This set of dust-jackets is unusual in two ways. First, it features original fables by someone other than either La Fontaine or Florian. Secondly, it seems not to be advertising anything. It lists only the printer Vagné in Pont-à-Mousson. Lovely color-printing! The text of each original fable is on the back cover of its dust-jacket. €9 each from Albert van den Bosch, June, '23.
1890? 10 large (5½" x 7") cards presenting La Fontaine's fables. Text is set into the picture in a rectangle. Advertisers on the verso include Les Grand Magasins du Printemps du Paris and Chicorée Bleu-Argent Arlatte from Cambrai. Printed by Publicité Bascoul-Olmer Vincennes. Extras of four of the cards (DW, FG, GGE, and "The Heron").
The pictures are colorful and impressive traditional scenes. Often they include a second reference, as when DW shows the dog animals meeting in a circle at the upper left, while the bulk of the picture shows a scene of a poor old man (the wolf) conversing with a plump man in uniform (the dog). FG has both a fox and grapes in the foreground and then, slightly set into the background, a courtier looking up to damsels in front of a castle. Other fables, like WL, GGE, and "The Heron," are presented simply in one scene. Besides DW, my favorite among these cards is BF. People point smiling at a dowdy gentleman who stands alone away from the crowd. Other fables as yet unmentioned include FS, GA, MM, and "Le Laboureur et ses Enfants." The verso of the Arlatte exemplars presents no nore than "Chicorée Bleu-Argent Arlatte Cambrai." The Printemps versos all show the same picture of a child with a balloon inscribed "Le Printemps est l'ami des enfants." A curiosity here is that the "Au Camélia" card for DW has the title "Le Chien et le Loup," while other DW cards have the title "Le Loup et le Chien." The illustrations on these cards are identical with those on Paris prize cards.
1913 A.T.C. Turkish Trophies Cigarettes. About 80 of the Turkish Trophies cards arranged in an album after both picture and text were pasted onto a new card and the former's gold frame extended around the latter. $17.50 from Doris Larson, Little Falls, MN, April, '00.

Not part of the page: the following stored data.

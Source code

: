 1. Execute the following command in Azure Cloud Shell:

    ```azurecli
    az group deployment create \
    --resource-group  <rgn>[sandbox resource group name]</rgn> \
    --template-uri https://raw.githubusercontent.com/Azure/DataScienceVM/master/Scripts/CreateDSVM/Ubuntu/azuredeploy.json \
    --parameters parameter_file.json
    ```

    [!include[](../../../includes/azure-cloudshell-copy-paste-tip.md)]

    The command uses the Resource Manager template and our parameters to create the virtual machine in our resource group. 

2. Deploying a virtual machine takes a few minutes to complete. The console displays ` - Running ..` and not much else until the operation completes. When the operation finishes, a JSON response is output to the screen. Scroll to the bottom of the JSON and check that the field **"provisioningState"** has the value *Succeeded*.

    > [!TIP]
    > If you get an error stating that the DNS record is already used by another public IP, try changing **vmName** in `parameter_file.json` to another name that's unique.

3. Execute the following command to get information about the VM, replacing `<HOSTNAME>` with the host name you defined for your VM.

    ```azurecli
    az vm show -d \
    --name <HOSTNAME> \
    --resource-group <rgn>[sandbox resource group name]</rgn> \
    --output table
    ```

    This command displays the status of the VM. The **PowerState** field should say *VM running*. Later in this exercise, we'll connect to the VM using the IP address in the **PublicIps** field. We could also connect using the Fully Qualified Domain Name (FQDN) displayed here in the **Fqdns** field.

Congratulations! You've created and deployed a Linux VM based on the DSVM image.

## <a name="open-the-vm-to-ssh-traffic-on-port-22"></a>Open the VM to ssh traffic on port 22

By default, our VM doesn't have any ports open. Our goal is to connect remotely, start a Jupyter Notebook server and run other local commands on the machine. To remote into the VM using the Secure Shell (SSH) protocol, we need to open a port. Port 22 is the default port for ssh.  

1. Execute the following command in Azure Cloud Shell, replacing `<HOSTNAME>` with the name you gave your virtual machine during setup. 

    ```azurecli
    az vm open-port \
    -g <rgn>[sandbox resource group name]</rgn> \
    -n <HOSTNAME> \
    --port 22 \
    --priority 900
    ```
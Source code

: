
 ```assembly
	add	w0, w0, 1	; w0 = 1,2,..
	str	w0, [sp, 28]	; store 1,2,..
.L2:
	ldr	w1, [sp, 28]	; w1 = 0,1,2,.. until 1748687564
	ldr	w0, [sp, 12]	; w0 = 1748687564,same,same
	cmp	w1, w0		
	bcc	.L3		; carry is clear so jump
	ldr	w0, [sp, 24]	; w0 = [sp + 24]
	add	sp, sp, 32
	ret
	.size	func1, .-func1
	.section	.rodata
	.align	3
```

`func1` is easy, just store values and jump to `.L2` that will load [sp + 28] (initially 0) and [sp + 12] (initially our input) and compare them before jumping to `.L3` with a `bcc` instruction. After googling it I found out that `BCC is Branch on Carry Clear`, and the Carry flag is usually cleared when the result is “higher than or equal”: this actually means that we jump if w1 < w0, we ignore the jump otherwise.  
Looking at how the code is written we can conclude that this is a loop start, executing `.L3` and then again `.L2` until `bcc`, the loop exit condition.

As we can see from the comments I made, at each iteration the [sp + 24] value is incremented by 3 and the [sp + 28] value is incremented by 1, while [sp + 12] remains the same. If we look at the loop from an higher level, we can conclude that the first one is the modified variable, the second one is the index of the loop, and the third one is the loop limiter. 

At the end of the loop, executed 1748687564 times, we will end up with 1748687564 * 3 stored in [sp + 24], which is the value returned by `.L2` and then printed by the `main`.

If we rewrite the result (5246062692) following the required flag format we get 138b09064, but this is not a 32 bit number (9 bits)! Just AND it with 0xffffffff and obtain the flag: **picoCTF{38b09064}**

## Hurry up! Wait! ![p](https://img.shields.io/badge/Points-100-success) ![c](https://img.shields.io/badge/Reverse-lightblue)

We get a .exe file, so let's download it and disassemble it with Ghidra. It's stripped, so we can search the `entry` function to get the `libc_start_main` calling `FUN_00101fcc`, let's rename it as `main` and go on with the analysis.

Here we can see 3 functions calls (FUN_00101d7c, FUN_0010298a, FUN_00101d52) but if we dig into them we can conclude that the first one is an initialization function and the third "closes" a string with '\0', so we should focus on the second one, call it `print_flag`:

There have been other collectors as crazy as I am. This collector took a lot of time. First, the collector found two of every card. Secondly, she or he cut the text portion (title, fable, and moral) from the back of one of each pair and, thirdly, pasted both picture and text onto a new and slightly larger card. Finally the collector used a brush or pen to extend the golden stripe around the now lower text portion. Doris offered six loose cards on Ebay, and our contact led to my purchasing the whole album. We collectors can be a strange lot!